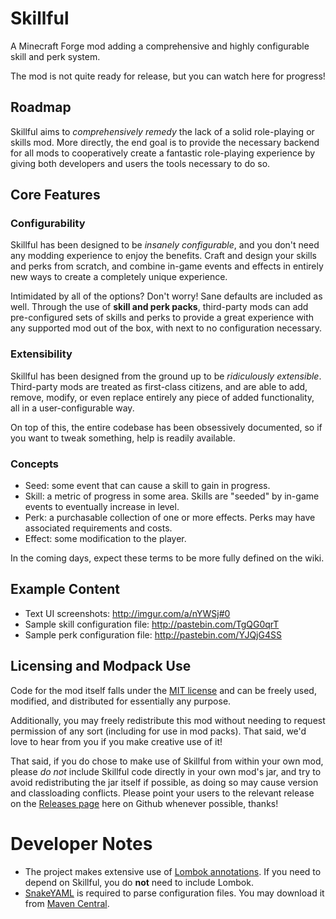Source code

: Skillful
========

A Minecraft Forge mod adding a comprehensive and highly configurable skill and
perk system.

The mod is not quite ready for release, but you can watch here for progress!

Roadmap
-------

Skillful aims to *comprehensively remedy* the lack of a solid role-playing or
skills mod. More directly, the end goal is to provide the necessary backend for
all mods to cooperatively create a fantastic role-playing experience by giving
both developers and users the tools necessary to do so.

Core Features
-------------

### Configurability

Skillful has been designed to be *insanely configurable*, and you don't need
any modding experience to enjoy the benefits. Craft and design your skills and
perks from scratch, and combine in-game events and effects in entirely new ways
to create a completely unique experience.

Intimidated by all of the options? Don't worry! Sane defaults are included as
well. Through the use of **skill and perk packs**, third-party mods can add
pre-configured sets of skills and perks to provide a great experience with any
supported mod out of the box, with next to no configuration necessary.

### Extensibility

Skillful has been designed from the ground up to be *ridiculously extensible*.
Third-party mods are treated as first-class citizens, and are able to add,
remove, modify, or even replace entirely any piece of added functionality, all
in a user-configurable way.

On top of this, the entire codebase has been obsessively documented, so if you
want to tweak something, help is readily available.

### Concepts

 * Seed: some event that can cause a skill to gain in progress.
 * Skill: a metric of progress in some area. Skills are "seeded" by in-game
   events to eventually increase in level.
 * Perk: a purchasable collection of one or more effects. Perks may have
   associated requirements and costs.
 * Effect: some modification to the player.

In the coming days, expect these terms to be more fully defined on the wiki.

Example Content
---------------

 * Text UI screenshots: http://imgur.com/a/nYWSj#0
 * Sample skill configuration file: http://pastebin.com/TgQG0qrT
 * Sample perk configuration file: http://pastebin.com/YJQjG4SS

Licensing and Modpack Use
-------------------------

Code for the mod itself falls under the
[MIT license](http://opensource.org/licenses/MIT) and can be freely used,
modified, and distributed for essentially any purpose.

Additionally, you may freely redistribute this mod without needing to request
permission of any sort (including for use in mod packs). That said, we'd love to
hear from you if you make creative use of it!

That said, if you do chose to make use of Skillful from within your own mod,
please *do not* include Skillful code directly in your own mod's jar, and try
to avoid redistributing the jar itself if possible, as doing so may cause
version and classloading conflicts. Please point your users to the relevant
release on the [Releases page](https://github.com/timothyb89/skillful/releases)
here on Github whenever possible, thanks!

Developer Notes
===============

 * The project makes extensive use of
   [Lombok annotations](http://projectlombok.org/). If you need to depend on
   Skillful, you do **not** need to include Lombok.
 * [SnakeYAML](http://code.google.com/p/snakeyaml/) is required to parse
   configuration files. You may download it from
   [Maven Central](http://mvnrepository.com/artifact/org.yaml/snakeyaml/1.14).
————
→ What you have to do: Your copy should match the records above exactly, apart from the pictures, which stay out.

→ Response to this exercise:
Source code

: Skillful
========

A Minecraft Forge mod adding a comprehensive and highly configurable skill and
perk system.

The mod is not quite ready for release, but you can watch here for progress!

Roadmap
-------

Skillful aims to *comprehensively remedy* the lack of a solid role-playing or
skills mod. More directly, the end goal is to provide the necessary backend for
all mods to cooperatively create a fantastic role-playing experience by giving
both developers and users the tools necessary to do so.

Core Features
-------------

### Configurability

Skillful has been designed to be *insanely configurable*, and you don't need
any modding experience to enjoy the benefits. Craft and design your skills and
perks from scratch, and combine in-game events and effects in entirely new ways
to create a completely unique experience.

Intimidated by all of the options? Don't worry! Sane defaults are included as
well. Through the use of **skill and perk packs**, third-party mods can add
pre-configured sets of skills and perks to provide a great experience with any
supported mod out of the box, with next to no configuration necessary.

### Extensibility

Skillful has been designed from the ground up to be *ridiculously extensible*.
Third-party mods are treated as first-class citizens, and are able to add,
remove, modify, or even replace entirely any piece of added functionality, all
in a user-configurable way.

On top of this, the entire codebase has been obsessively documented, so if you
want to tweak something, help is readily available.

### Concepts

 * Seed: some event that can cause a skill to gain in progress.
 * Skill: a metric of progress in some area. Skills are "seeded" by in-game
   events to eventually increase in level.
 * Perk: a purchasable collection of one or more effects. Perks may have
   associated requirements and costs.
 * Effect: some modification to the player.

In the coming days, expect these terms to be more fully defined on the wiki.

Example Content
---------------

 * Text UI screenshots: http://imgur.com/a/nYWSj#0
 * Sample skill configuration file: http://pastebin.com/TgQG0qrT
 * Sample perk configuration file: http://pastebin.com/YJQjG4SS

Licensing and Modpack Use
-------------------------

Code for the mod itself falls under the
[MIT license](http://opensource.org/licenses/MIT) and can be freely used,
modified, and distributed for essentially any purpose.

Additionally, you may freely redistribute this mod without needing to request
permission of any sort (including for use in mod packs). That said, we'd love to
hear from you if you make creative use of it!

That said, if you do chose to make use of Skillful from within your own mod,
please *do not* include Skillful code directly in your own mod's jar, and try
to avoid redistributing the jar itself if possible, as doing so may cause
version and classloading conflicts. Please point your users to the relevant
release on the [Releases page](https://github.com/timothyb89/skillful/releases)
here on Github whenever possible, thanks!

Developer Notes
===============

 * The project makes extensive use of
   [Lombok annotations](http://projectlombok.org/). If you need to depend on
   Skillful, you do **not** need to include Lombok.
 * [SnakeYAML](http://code.google.com/p/snakeyaml/) is required to parse
   configuration files. You may download it from
   [Maven Central](http://mvnrepository.com/artifact/org.yaml/snakeyaml/1.14).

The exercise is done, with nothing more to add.